Talk to them and they will tell you that what they do is no big deal,
really. You know it is. Their efforts in the interest of others are an
inspiration and an example to the rest of us.
You listen to the likes of van Klinken, a 1960s immigrant to Australia,
and think: "Hey, I could do that."
What he does from his modest home in a modest Brisbane suburb is raise
money to ensure that up to 150 young people from poor families in East
Timor get a formal education. Van Klinken has no official fundraising
experience. He achieves through compassion and commitment.
There's not a huge amount of money involved, he says. Fees are small by
Australian standards, but insurmountable for East Timorese families who
survive from the produce of their land.
A few hundred Australian dollars will put a young East Timorese student
through college. Van Klinken's challenge is to find Australians who will
contribute.
Arie van Klinken, his wife, Anneke, and four children emigrated to
Australia from Holland in 1964. They settled in Taringa, in Brisbane's
western suburbs. Two children were added to the family after their
arrival.
Within 12 months of buying their Brisbane home, the couple bought a
catering business. Six years later, they took over a suburban motel, which
they sold last year after 30 years of operation.

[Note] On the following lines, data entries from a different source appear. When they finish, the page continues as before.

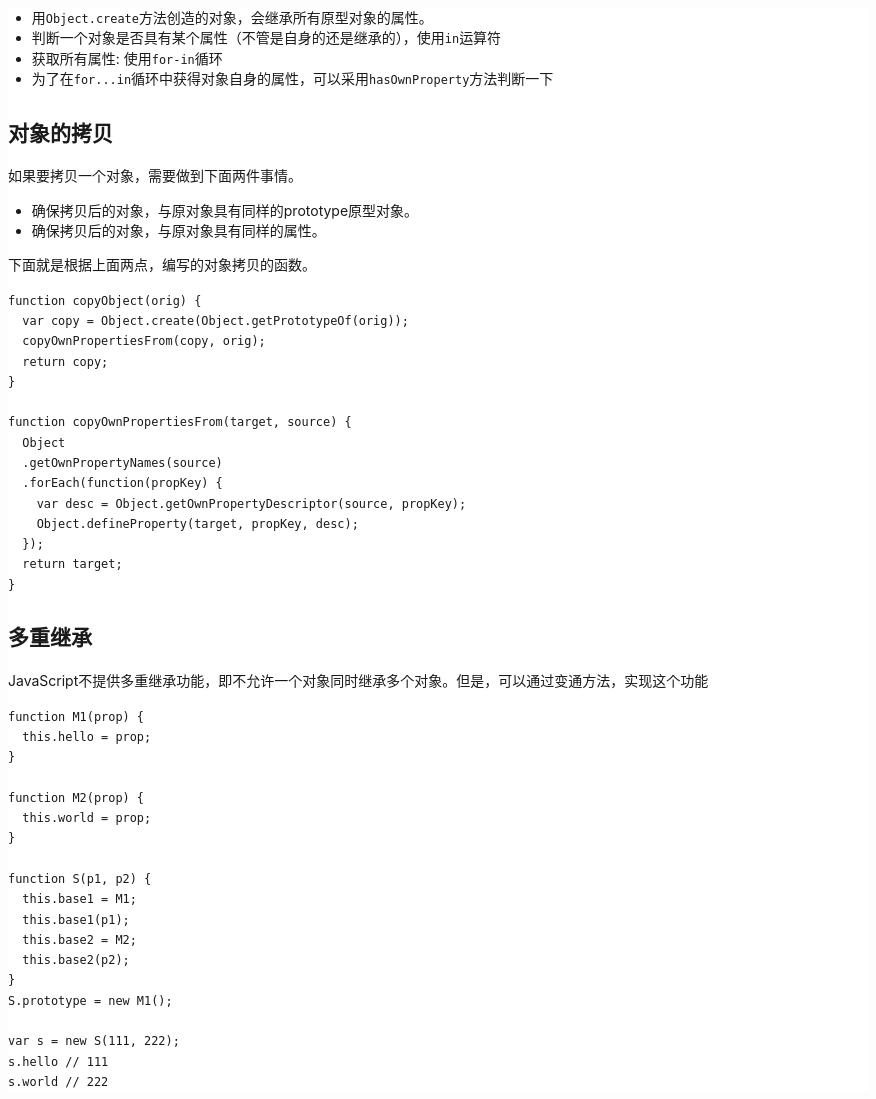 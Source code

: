 * 用`Object.create`方法创造的对象，会继承所有原型对象的属性。
* 判断一个对象是否具有某个属性（不管是自身的还是继承的），使用`in`运算符
* 获取所有属性: 使用`for-in`循环
* 为了在`for...in`循环中获得对象自身的属性，可以采用`hasOwnProperty`方法判断一下

## 对象的拷贝

如果要拷贝一个对象，需要做到下面两件事情。

* 确保拷贝后的对象，与原对象具有同样的prototype原型对象。
* 确保拷贝后的对象，与原对象具有同样的属性。

下面就是根据上面两点，编写的对象拷贝的函数。

	function copyObject(orig) {
	  var copy = Object.create(Object.getPrototypeOf(orig));
	  copyOwnPropertiesFrom(copy, orig);
	  return copy;
	}
	
	function copyOwnPropertiesFrom(target, source) {
	  Object
	  .getOwnPropertyNames(source)
	  .forEach(function(propKey) {
	    var desc = Object.getOwnPropertyDescriptor(source, propKey);
	    Object.defineProperty(target, propKey, desc);
	  });
	  return target;
	}


## 多重继承

JavaScript不提供多重继承功能，即不允许一个对象同时继承多个对象。但是，可以通过变通方法，实现这个功能

	function M1(prop) {
	  this.hello = prop;
	}
	
	function M2(prop) {
	  this.world = prop;
	}
	
	function S(p1, p2) {
	  this.base1 = M1;
	  this.base1(p1);
	  this.base2 = M2;
	  this.base2(p2);
	}
	S.prototype = new M1();
	
	var s = new S(111, 222);
	s.hello // 111
	s.world // 222
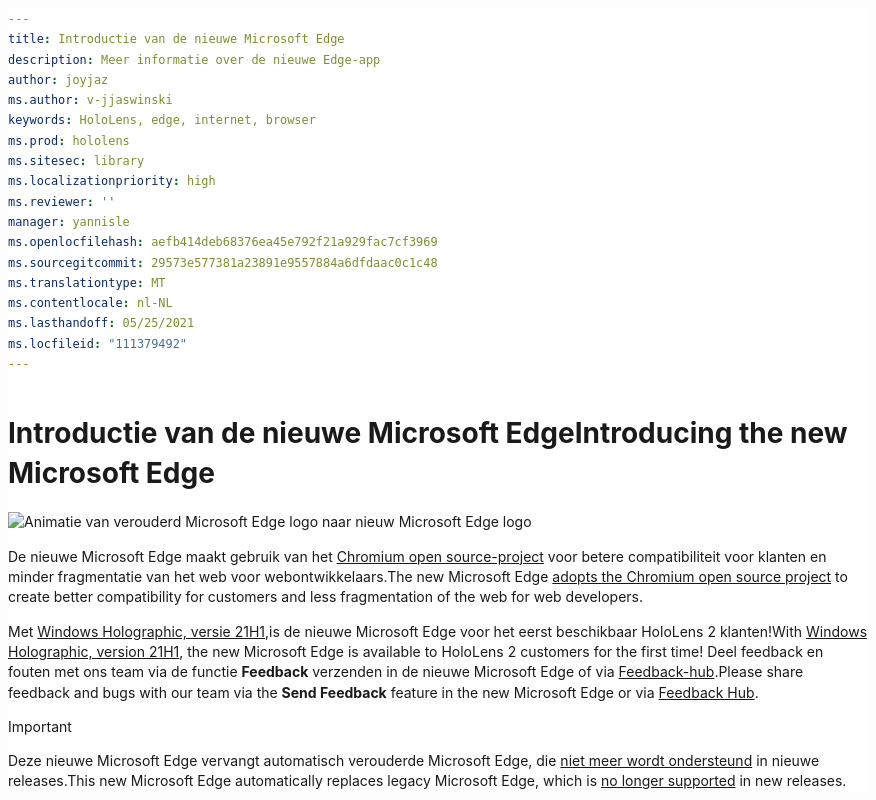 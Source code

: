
 ```yaml
---
title: Introductie van de nieuwe Microsoft Edge
description: Meer informatie over de nieuwe Edge-app
author: joyjaz
ms.author: v-jjaswinski
keywords: HoloLens, edge, internet, browser
ms.prod: hololens
ms.sitesec: library
ms.localizationpriority: high
ms.reviewer: ''
manager: yannisle
ms.openlocfilehash: aefb414deb68376ea45e792f21a929fac7cf3969
ms.sourcegitcommit: 29573e577381a23891e9557884a6dfdaac0c1c48
ms.translationtype: MT
ms.contentlocale: nl-NL
ms.lasthandoff: 05/25/2021
ms.locfileid: "111379492"
---
```

# <a name="introducing-the-new-microsoft-edge"></a><span data-ttu-id="b1be4-104">Introductie van de nieuwe Microsoft Edge</span><span class="sxs-lookup"><span data-stu-id="b1be4-104">Introducing the new Microsoft Edge</span></span>

![Animatie van verouderd Microsoft Edge logo naar nieuw Microsoft Edge logo](images/new-edge.gif)

<span data-ttu-id="b1be4-106">De nieuwe Microsoft Edge maakt gebruik van het [Chromium open source-project](https://blogs.windows.com/windowsexperience/2018/12/06/microsoft-edge-making-the-web-better-through-more-open-source-collaboration/) voor betere compatibiliteit voor klanten en minder fragmentatie van het web voor webontwikkelaars.</span><span class="sxs-lookup"><span data-stu-id="b1be4-106">The new Microsoft Edge [adopts the Chromium open source project](https://blogs.windows.com/windowsexperience/2018/12/06/microsoft-edge-making-the-web-better-through-more-open-source-collaboration/) to create better compatibility for customers and less fragmentation of the web for web developers.</span></span>

<span data-ttu-id="b1be4-107">Met [Windows Holographic, versie 21H1,](hololens-release-notes.md#windows-holographic-version-21h1)is de nieuwe Microsoft Edge voor het eerst beschikbaar HoloLens 2 klanten!</span><span class="sxs-lookup"><span data-stu-id="b1be4-107">With [Windows Holographic, version 21H1](hololens-release-notes.md#windows-holographic-version-21h1), the new Microsoft Edge is available to HoloLens 2 customers for the first time!</span></span> <span data-ttu-id="b1be4-108">Deel feedback en fouten met ons team via de functie **Feedback** verzenden in de nieuwe Microsoft Edge of via [Feedback-hub](hololens-feedback.md).</span><span class="sxs-lookup"><span data-stu-id="b1be4-108">Please share feedback and bugs with our team via the **Send Feedback** feature in the new Microsoft Edge or via [Feedback Hub](hololens-feedback.md).</span></span>

> [!IMPORTANT]
> <span data-ttu-id="b1be4-109">Deze nieuwe Microsoft Edge vervangt automatisch verouderde Microsoft Edge, die [niet meer wordt ondersteund](https://blogs.windows.com/msedgedev/2021/03/09/microsoft-edge-legacy-end-of-support/) in nieuwe releases.</span><span class="sxs-lookup"><span data-stu-id="b1be4-109">This new Microsoft Edge automatically replaces legacy Microsoft Edge, which is [no longer supported](https://blogs.windows.com/msedgedev/2021/03/09/microsoft-edge-legacy-end-of-support/) in new releases.</span></span>
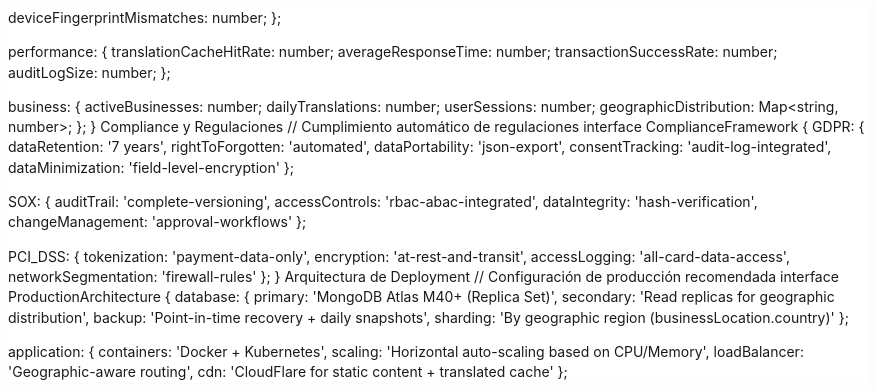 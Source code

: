 deviceFingerprintMismatches: number;
};

performance: {
translationCacheHitRate: number;
averageResponseTime: number;
transactionSuccessRate: number;
auditLogSize: number;
};

business: {
activeBusinesses: number;
dailyTranslations: number;
userSessions: number;
geographicDistribution: Map<string, number>;
};
}
Compliance y Regulaciones
// Cumplimiento automático de regulaciones
interface ComplianceFramework {
GDPR: {
dataRetention: '7 years',
rightToForgotten: 'automated',
dataPortability: 'json-export',
consentTracking: 'audit-log-integrated',
dataMinimization: 'field-level-encryption'
};

SOX: {
auditTrail: 'complete-versioning',
accessControls: 'rbac-abac-integrated',
dataIntegrity: 'hash-verification',
changeManagement: 'approval-workflows'
};

PCI_DSS: {
tokenization: 'payment-data-only',
encryption: 'at-rest-and-transit',
accessLogging: 'all-card-data-access',
networkSegmentation: 'firewall-rules'
};
}
Arquitectura de Deployment
// Configuración de producción recomendada
interface ProductionArchitecture {
database: {
primary: 'MongoDB Atlas M40+ (Replica Set)',
secondary: 'Read replicas for geographic distribution',
backup: 'Point-in-time recovery + daily snapshots',
sharding: 'By geographic region (businessLocation.country)'
};

application: {
containers: 'Docker + Kubernetes',
scaling: 'Horizontal auto-scaling based on CPU/Memory',
loadBalancer: 'Geographic-aware routing',
cdn: 'CloudFlare for static content + translated cache'
};
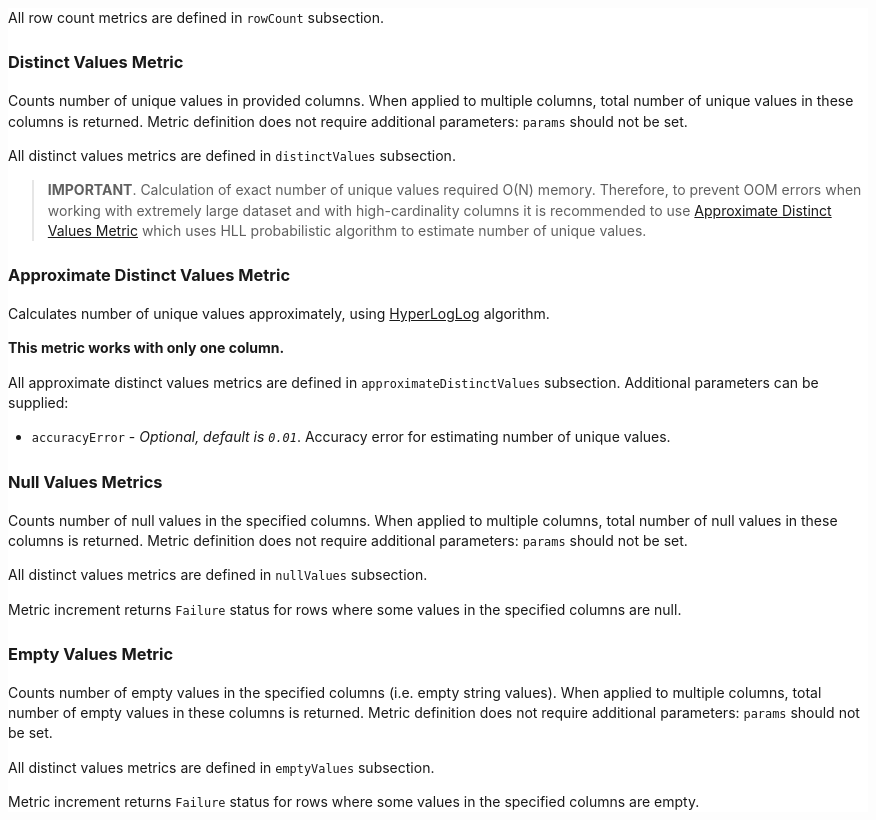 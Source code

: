 All row count metrics are defined in `rowCount` subsection.

### Distinct Values Metric

Counts number of unique values in provided columns. When applied to multiple columns, total
number of unique values in these columns is returned. Metric definition does not require additional parameters:
`params` should not be set.

All distinct values metrics are defined in `distinctValues` subsection.

> **IMPORTANT**. Calculation of exact number of unique values required O(N) memory. Therefore, to prevent OOM errors
> when working with extremely large dataset and with high-cardinality columns it is recommended to use
> [Approximate Distinct Values Metric](#approximate-distinct-values-metric) which uses HLL probabilistic algorithm
> to estimate number of unique values.

### Approximate Distinct Values Metric

Calculates number of unique values approximately, using 
[HyperLogLog](https://twitter.github.io/algebird/datatypes/approx/hyperloglog.html) algorithm.

**This metric works with only one column.**

All approximate distinct values metrics are defined in `approximateDistinctValues` subsection. 
Additional parameters can be supplied:

* `accuracyError` - *Optional, default is `0.01`*. Accuracy error for estimating number of unique values.

### Null Values Metrics

Counts number of null values in the specified columns. When applied to multiple columns, total
number of null values in these columns is returned. Metric definition does not require additional parameters:
`params` should not be set.

All distinct values metrics are defined in `nullValues` subsection.

Metric increment returns `Failure` status for rows where some values in the specified columns are null.

### Empty Values Metric

Counts number of empty values in the specified columns (i.e. empty string values). When applied to multiple columns,
total number of empty values in these columns is returned. Metric definition does not require additional parameters:
`params` should not be set.

All distinct values metrics are defined in `emptyValues` subsection.

Metric increment returns `Failure` status for rows where some values in the specified columns are empty.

It sounds very much like an average sort of story about an average sort
of family passing through life in an average Brisbane suburb. But theirs
is really a remarkable tale of a couple making a difference in the lives
of others without any fuss -- unacclaimed achievers.
The seed of van Klinken's desire to support the East Timorese was
planted in Indonesia, in 1956. At the time, he was working as a senior
police officer in Dutch New Guinea, then part of Indonesia. He stayed
until 1962, when he returned to Holland.
Two years later, the family was living in Brisbane. Van Klinken was
stunned when the Indonesian army invaded East Timor in 1975. He knew from
personal experience that Indonesians, generally, were not anti-East
Timorese.
He watched events closely. In 1989, as the doors of East Timor were
opened ever so slightly to overseas visitors, van Klinken made his first
trip there. Something was compelling him to go, he says.
What he saw distressed him. The poverty and misery of the East Timorese
were overwhelming.
"The unbelievable hardship and cruelty made a very deep
impression," he says. "I made a vow then to support these
people, no matter what. I had not discussed this with anybody and clearly
at that time had not the slightest idea what that vow would mean."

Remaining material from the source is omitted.